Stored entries
[Start of Attachment]

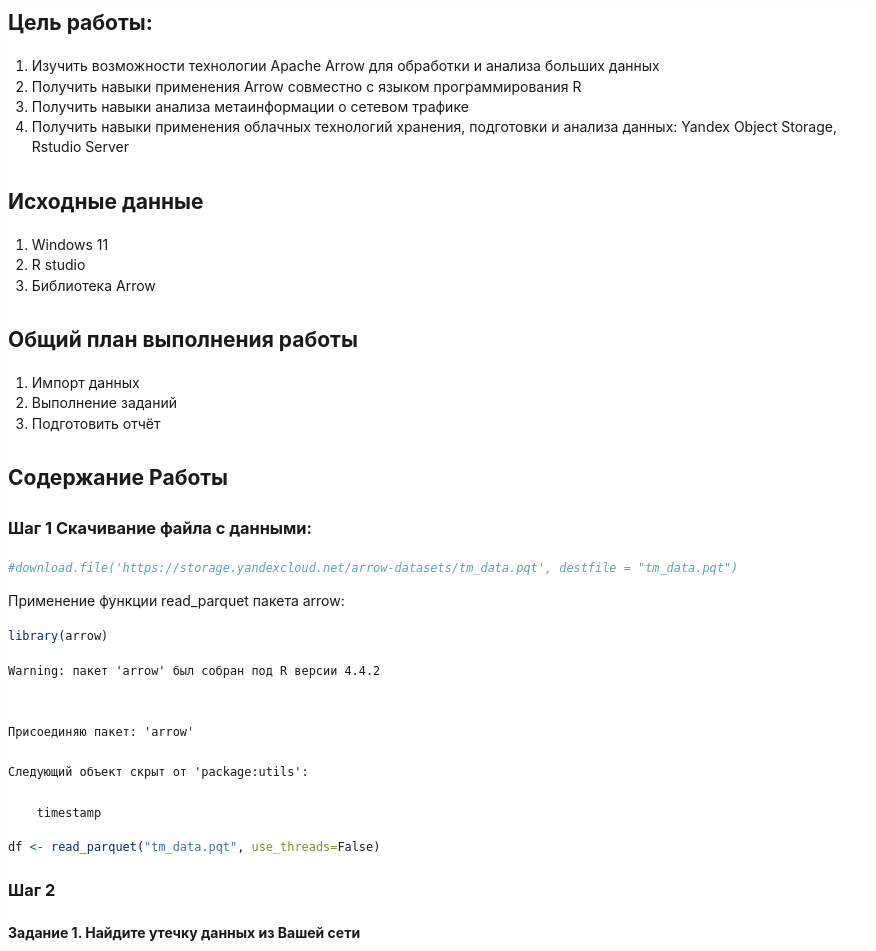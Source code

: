 

## Цель работы:

1.  Изучить возможности технологии Apache Arrow для обработки и анализа
    больших данных
2.  Получить навыки применения Arrow совместно с языком программирования
    R
3.  Получить навыки анализа метаинформации о сетевом трафике
4.  Получить навыки применения облачных технологий хранения, подготовки
    и анализа данных: Yandex Object Storage, Rstudio Server

## Исходные данные

1.  Windows 11
2.  R studio
3.  Библиотека Arrow

## Общий план выполнения работы

1.  Импорт данных
2.  Выполнение заданий
3.  Подготовить отчёт

## Содержание Работы

### Шаг 1 Скачивание файла с данными:

``` r
#download.file('https://storage.yandexcloud.net/arrow-datasets/tm_data.pqt', destfile = "tm_data.pqt")
```

Применение функции read_parquet пакета arrow:

``` r
library(arrow)
```

    Warning: пакет 'arrow' был собран под R версии 4.4.2


    Присоединяю пакет: 'arrow'

    Следующий объект скрыт от 'package:utils':

        timestamp

``` r
df <- read_parquet("tm_data.pqt", use_threads=False)
```

### Шаг 2

#### Задание 1. Найдите утечку данных из Вашей сети
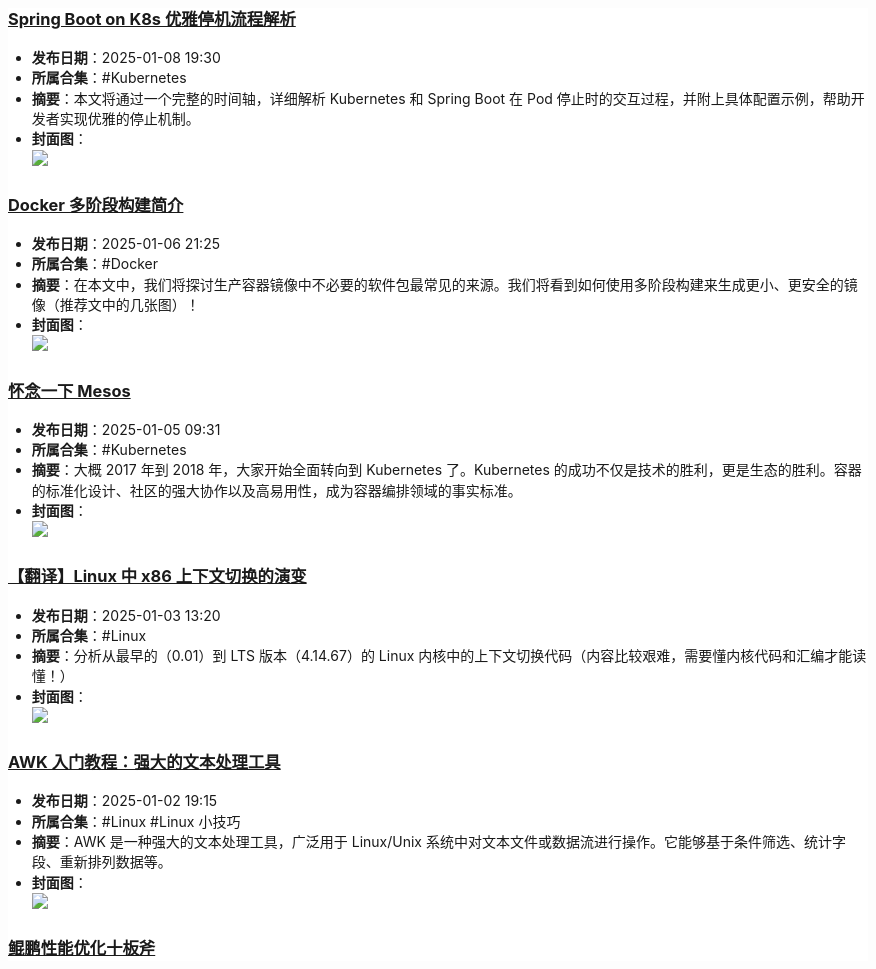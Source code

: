 ### [Spring Boot on K8s 优雅停机流程解析](https://mp.weixin.qq.com/s/HBczcBzLZW5fKG8EqzsghQ)

- **发布日期**：2025-01-08 19:30  
- **所属合集**：#Kubernetes  
- **摘要**：本文将通过一个完整的时间轴，详细解析 Kubernetes 和 Spring Boot 在 Pod 停止时的交互过程，并附上具体配置示例，帮助开发者实现优雅的停止机制。  
- **封面图**：  
  <img src="https://mmbiz.qpic.cn/mmbiz_jpg/7xEgl6ic8qHSnTtccd49iaw3gv0pYORxANKl6AtZ0R4zu6BG57R9G7eD2af1lImibUaHHEy9icCT2lGDGy1y7I6Xicg/0?wx_fmt=jpeg" width="400"/>

### [Docker 多阶段构建简介](https://mp.weixin.qq.com/s/vYzo5bPF48NnTBmvGAb7kQ)

- **发布日期**：2025-01-06 21:25  
- **所属合集**：#Docker  
- **摘要**：在本文中，我们将探讨生产容器镜像中不必要的软件包最常见的来源。我们将看到如何使用多阶段构建来生成更小、更安全的镜像（推荐文中的几张图）！  
- **封面图**：  
  <img src="https://mmbiz.qpic.cn/mmbiz_jpg/7xEgl6ic8qHSyQXpJvEgweB64Pda1Se38EMOqunI7HgD8cnsAd0RfqvOmFrYrMfpfaaaDJRcibayicNJ5okNaq4iag/0?wx_fmt=jpeg" width="400"/>

### [怀念一下 Mesos](https://mp.weixin.qq.com/s/Qw8VDRwREfWcxYY-qg8wsA)

- **发布日期**：2025-01-05 09:31  
- **所属合集**：#Kubernetes  
- **摘要**：大概 2017 年到 2018 年，大家开始全面转向到 Kubernetes 了。Kubernetes 的成功不仅是技术的胜利，更是生态的胜利。容器的标准化设计、社区的强大协作以及高易用性，成为容器编排领域的事实标准。  
- **封面图**：  
  <img src="https://mmbiz.qpic.cn/mmbiz_jpg/7xEgl6ic8qHRf3bGd9VqMt9bKiaTpaakcIgE6H7diaxy36viaYZSyVJzb8HGhE7QDziaGeZNRqjgbZiccUVvuRt5klVA/0?wx_fmt=jpeg" width="400"/>

### [【翻译】Linux 中 x86 上下文切换的演变](https://mp.weixin.qq.com/s/zkIV1ijOMvl8mobl8QPang)

- **发布日期**：2025-01-03 13:20  
- **所属合集**：#Linux  
- **摘要**：分析从最早的（0.01）到 LTS 版本（4.14.67）的 Linux 内核中的上下文切换代码（内容比较艰难，需要懂内核代码和汇编才能读懂！）  
- **封面图**：  
  <img src="https://mmbiz.qpic.cn/mmbiz_jpg/7xEgl6ic8qHS7eJsyiaOGbdbOI4qrw0X4KTV2QqUaODLKE6Ewsw7kqRKMmE4A7EdHIibibegYibK7yB4esyc9sxqUDw/0?wx_fmt=jpeg" width="400"/>

### [AWK 入门教程：强大的文本处理工具](https://mp.weixin.qq.com/s/Gd8U1bL5S5VHTMAs_jsWRQ)

- **发布日期**：2025-01-02 19:15  
- **所属合集**：#Linux #Linux 小技巧  
- **摘要**：AWK 是一种强大的文本处理工具，广泛用于 Linux/Unix 系统中对文本文件或数据流进行操作。它能够基于条件筛选、统计字段、重新排列数据等。  
- **封面图**：  
  <img src="https://mmbiz.qpic.cn/mmbiz_jpg/7xEgl6ic8qHRlxz7IIUzPpkP1mcLhqn2WKzvxhqAOv0w1EBbAuA1DGMz7zN4IXPjbibrWqQL6SqDXrygMHibguZ6A/0?wx_fmt=jpeg" width="400"/>

### [鲲鹏性能优化十板斧](https://mp.weixin.qq.com/s/gf851jn1I6lA4JOp0aS6tw)
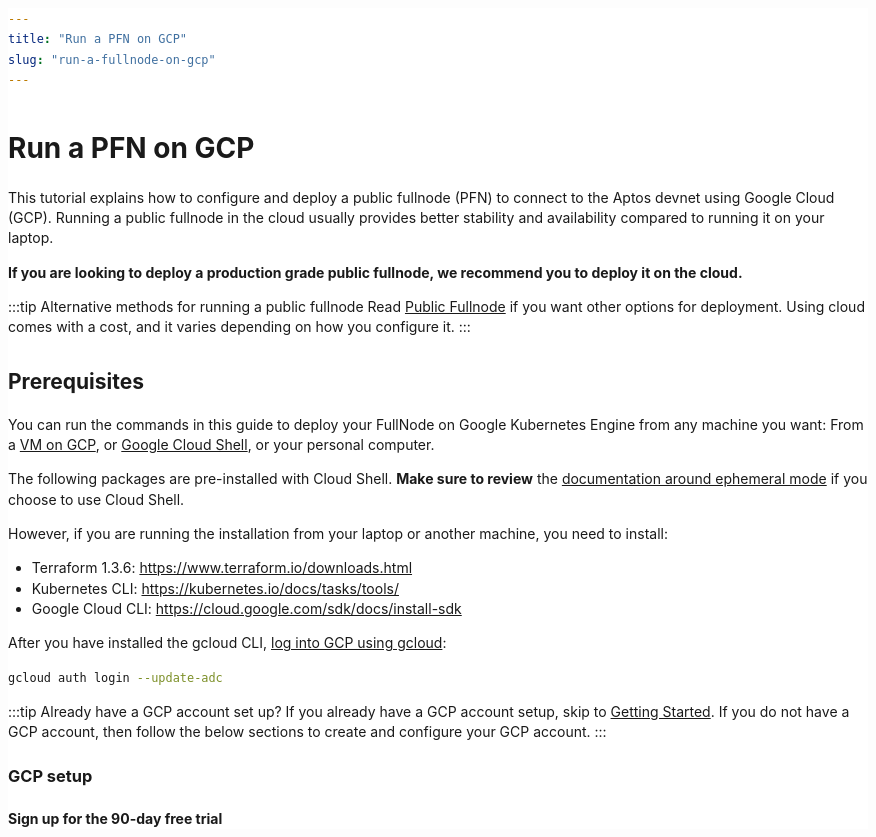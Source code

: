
 ```yaml
---
title: "Run a PFN on GCP"
slug: "run-a-fullnode-on-gcp"
---
```


# Run a PFN on GCP

This tutorial explains how to configure and deploy a public fullnode (PFN) to connect to the Aptos
devnet using Google Cloud (GCP). Running a public fullnode in the cloud usually provides better
stability and availability compared to running it on your laptop.

**If you are looking to deploy a production grade public fullnode, we recommend you to deploy it on the cloud.**

:::tip Alternative methods for running a public fullnode
Read [Public Fullnode](./index.md) if you want other options for deployment. Using cloud comes with a cost, and it varies depending on how you configure it.
:::

## Prerequisites

You can run the commands in this guide to deploy your FullNode on Google Kubernetes Engine from any machine you want: From a [VM on GCP](https://cloud.google.com/compute), or [Google Cloud Shell](https://cloud.google.com/shell), or your personal computer.

The following packages are pre-installed with Cloud Shell. **Make sure to review** the [documentation around ephemeral mode](https://cloud.google.com/shell/docs/using-cloud-shell/#choose_ephemeral_mode) if you choose to use Cloud Shell.

However, if you are running the installation from your laptop or another machine, you need to install:

- Terraform 1.3.6: https://www.terraform.io/downloads.html
- Kubernetes CLI: https://kubernetes.io/docs/tasks/tools/
- Google Cloud CLI: https://cloud.google.com/sdk/docs/install-sdk

After you have installed the gcloud CLI, [log into GCP using gcloud](https://cloud.google.com/sdk/gcloud/reference/auth/login):

```bash
gcloud auth login --update-adc
```

:::tip Already have a GCP account set up?
If you already have a GCP account setup, skip to [Getting Started](#getting-started). If you do not have a GCP account, then follow the below sections to create and configure your GCP account.
:::

### GCP setup

#### Sign up for the 90-day free trial
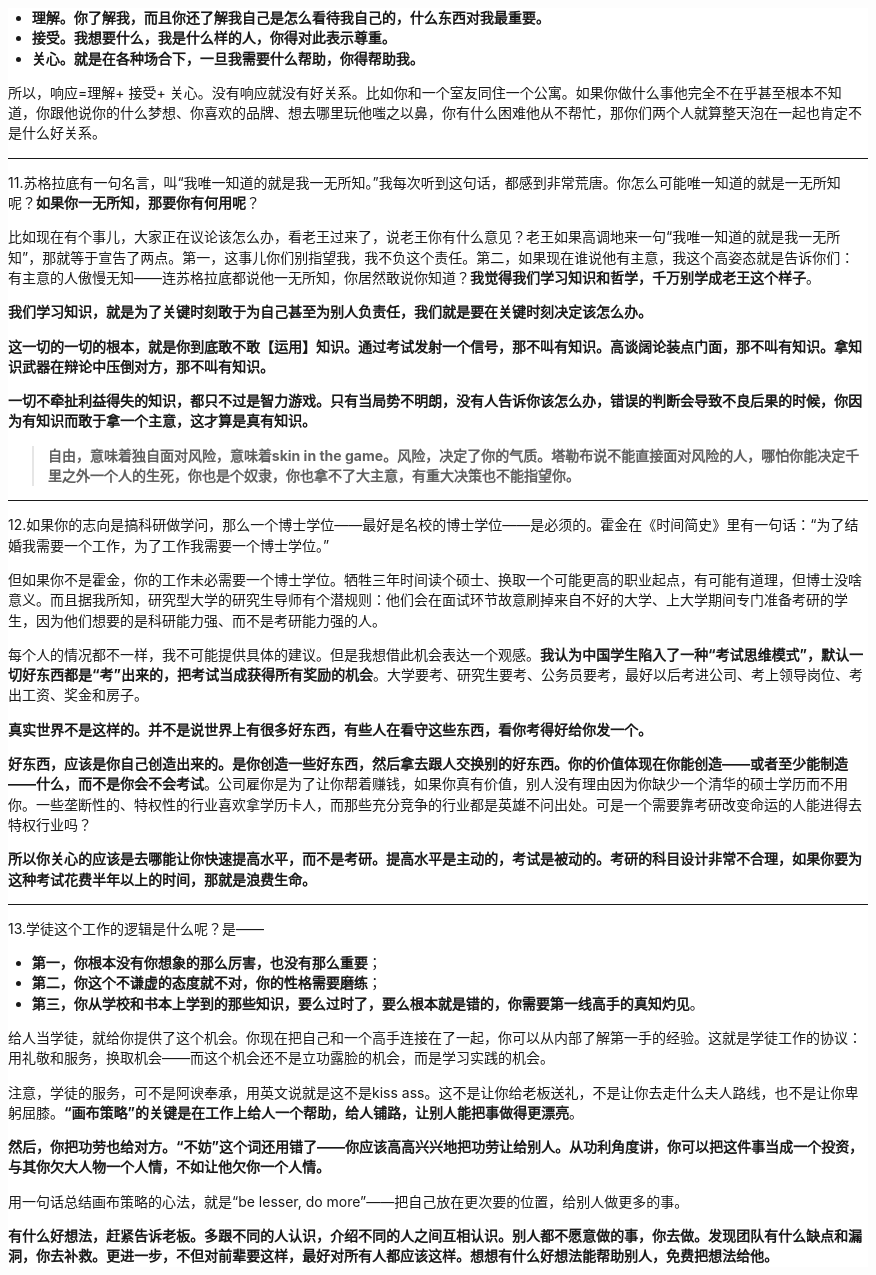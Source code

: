 - **理解。你了解我，而且你还了解我自己是怎么看待我自己的，什么东西对我最重要。**
- **接受。我想要什么，我是什么样的人，你得对此表示尊重。**
- **关心。就是在各种场合下，一旦我需要什么帮助，你得帮助我。**

所以，响应=理解+ 接受+ 关心。没有响应就没有好关系。比如你和一个室友同住一个公寓。如果你做什么事他完全不在乎甚至根本不知道，你跟他说你的什么梦想、你喜欢的品牌、想去哪里玩他嗤之以鼻，你有什么困难他从不帮忙，那你们两个人就算整天泡在一起也肯定不是什么好关系。

---

11.苏格拉底有一句名言，叫“我唯一知道的就是我一无所知。”我每次听到这句话，都感到非常荒唐。你怎么可能唯一知道的就是一无所知呢？**如果你一无所知，那要你有何用呢**？

比如现在有个事儿，大家正在议论该怎么办，看老王过来了，说老王你有什么意见？老王如果高调地来一句“我唯一知道的就是我一无所知”，那就等于宣告了两点。第一，这事儿你们别指望我，我不负这个责任。第二，如果现在谁说他有主意，我这个高姿态就是告诉你们：有主意的人傲慢无知——连苏格拉底都说他一无所知，你居然敢说你知道？**我觉得我们学习知识和哲学，千万别学成老王这个样子**。

**我们学习知识，就是为了关键时刻敢于为自己甚至为别人负责任，我们就是要在关键时刻决定该怎么办。**

**这一切的一切的根本，就是你到底敢不敢【运用】知识。通过考试发射一个信号，那不叫有知识。高谈阔论装点门面，那不叫有知识。拿知识武器在辩论中压倒对方，那不叫有知识。**

**一切不牵扯利益得失的知识，都只不过是智力游戏。只有当局势不明朗，没有人告诉你该怎么办，错误的判断会导致不良后果的时候，你因为有知识而敢于拿一个主意，这才算是真有知识。**

> **自由，意味着独自面对风险，意味着skin in the game。风险，决定了你的气质。塔勒布说不能直接面对风险的人，哪怕你能决定千里之外一个人的生死，你也是个奴隶，你也拿不了大主意，有重大决策也不能指望你。**

---

12.如果你的志向是搞科研做学问，那么一个博士学位——最好是名校的博士学位——是必须的。霍金在《时间简史》里有一句话：“为了结婚我需要一个工作，为了工作我需要一个博士学位。”

但如果你不是霍金，你的工作未必需要一个博士学位。牺牲三年时间读个硕士、换取一个可能更高的职业起点，有可能有道理，但博士没啥意义。而且据我所知，研究型大学的研究生导师有个潜规则：他们会在面试环节故意刷掉来自不好的大学、上大学期间专门准备考研的学生，因为他们想要的是科研能力强、而不是考研能力强的人。

每个人的情况都不一样，我不可能提供具体的建议。但是我想借此机会表达一个观感。**我认为中国学生陷入了一种“考试思维模式”，默认一切好东西都是“考”出来的，把考试当成获得所有奖励的机会**。大学要考、研究生要考、公务员要考，最好以后考进公司、考上领导岗位、考出工资、奖金和房子。

**真实世界不是这样的。并不是说世界上有很多好东西，有些人在看守这些东西，看你考得好给你发一个。**

**好东西，应该是你自己创造出来的。是你创造一些好东西，然后拿去跟人交换别的好东西。你的价值体现在你能创造——或者至少能制造——什么，而不是你会不会考试**。公司雇你是为了让你帮着赚钱，如果你真有价值，别人没有理由因为你缺少一个清华的硕士学历而不用你。一些垄断性的、特权性的行业喜欢拿学历卡人，而那些充分竞争的行业都是英雄不问出处。可是一个需要靠考研改变命运的人能进得去特权行业吗？

**所以你关心的应该是去哪能让你快速提高水平，而不是考研。提高水平是主动的，考试是被动的。考研的科目设计非常不合理，如果你要为这种考试花费半年以上的时间，那就是浪费生命。**

---

13.学徒这个工作的逻辑是什么呢？是——

- **第一，你根本没有你想象的那么厉害，也没有那么重要**；
- **第二，你这个不谦虚的态度就不对，你的性格需要磨练**；
- **第三，你从学校和书本上学到的那些知识，要么过时了，要么根本就是错的，你需要第一线高手的真知灼见**。

给人当学徒，就给你提供了这个机会。你现在把自己和一个高手连接在了一起，你可以从内部了解第一手的经验。这就是学徒工作的协议：用礼敬和服务，换取机会——而这个机会还不是立功露脸的机会，而是学习实践的机会。

注意，学徒的服务，可不是阿谀奉承，用英文说就是这不是kiss ass。这不是让你给老板送礼，不是让你去走什么夫人路线，也不是让你卑躬屈膝。**“画布策略”的关键是在工作上给人一个帮助，给人铺路，让别人能把事做得更漂亮**。

**然后，你把功劳也给对方。“不妨”这个词还用错了——你应该高高兴兴地把功劳让给别人。从功利角度讲，你可以把这件事当成一个投资，与其你欠大人物一个人情，不如让他欠你一个人情。**

用一句话总结画布策略的心法，就是“be lesser, do more”——把自己放在更次要的位置，给别人做更多的事。

**有什么好想法，赶紧告诉老板。多跟不同的人认识，介绍不同的人之间互相认识。别人都不愿意做的事，你去做。发现团队有什么缺点和漏洞，你去补救。更进一步，不但对前辈要这样，最好对所有人都应该这样。想想有什么好想法能帮助别人，免费把想法给他。**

[End of Attachment]

## About this exercise:
Search term "auth": return each line of the data that contains it.

## Response:
After you have installed the gcloud CLI, [log into GCP using gcloud](https://cloud.google.com/sdk/gcloud/reference/auth/login):
gcloud auth login --update-adc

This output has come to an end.